_About this task:_
Copy each line below that has "更多关于环信的开发文档请见".

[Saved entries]
════════════════════

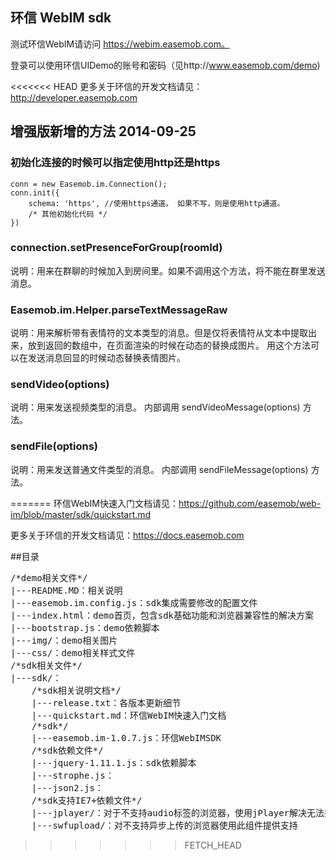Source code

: ## 环信 WebIM sdk

测试环信WebIM请访问 https://webim.easemob.com。

登录可以使用环信UIDemo的账号和密码（见http://www.easemob.com/demo)

<<<<<<< HEAD
更多关于环信的开发文档请见：http://developer.easemob.com

## 增强版新增的方法 2014-09-25

### 初始化连接的时候可以指定使用http还是https

    conn = new Easemob.im.Connection();
    conn.init({
        schema: 'https', //使用https通道。 如果不写，则是使用http通道。
        /* 其他初始化代码 */
    })

### connection.setPresenceForGroup(roomId) 

说明：用来在群聊的时候加入到房间里。如果不调用这个方法，将不能在群里发送消息。

### Easemob.im.Helper.parseTextMessageRaw 

说明：用来解析带有表情符的文本类型的消息。但是仅将表情符从文本中提取出来，放到返回的数组中，在页面渲染的时候在动态的替换成图片。
用这个方法可以在发送消息回显的时候动态替换表情图片。

### sendVideo(options)   

说明：用来发送视频类型的消息。 内部调用 sendVideoMessage(options) 方法。

### sendFile(options) 

说明：用来发送普通文件类型的消息。 内部调用 sendFileMessage(options) 方法。

=======
环信WebIM快速入门文档请见：https://github.com/easemob/web-im/blob/master/sdk/quickstart.md

更多关于环信的开发文档请见：https://docs.easemob.com

##目录
<pre>
/*demo相关文件*/
|---README.MD：相关说明
|---easemob.im.config.js：sdk集成需要修改的配置文件
|---index.html：demo首页，包含sdk基础功能和浏览器兼容性的解决方案
|---bootstrap.js：demo依赖脚本
|---img/：demo相关图片
|---css/：demo相关样式文件
/*sdk相关文件*/
|---sdk/：
    /*sdk相关说明文档*/
    |---release.txt：各版本更新细节
    |---quickstart.md：环信WebIM快速入门文档
    /*sdk*/
    |---easemob.im-1.0.7.js：环信WebIMSDK
    /*sdk依赖文件*/
    |---jquery-1.11.1.js：sdk依赖脚本
    |---strophe.js：
    |---json2.js：
    /*sdk支持IE7+依赖文件*/
    |---jplayer/：对于不支持audio标签的浏览器，使用jPlayer解决无法播放语音的问题，但此方案当前只支持MP3
    |---swfupload/：对不支持异步上传的浏览器使用此组件提供支持
</pre>
>>>>>>> FETCH_HEAD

════════════════════

_Problem solution:_
更多关于环信的开发文档请见：http://developer.easemob.com
更多关于环信的开发文档请见：https://docs.easemob.com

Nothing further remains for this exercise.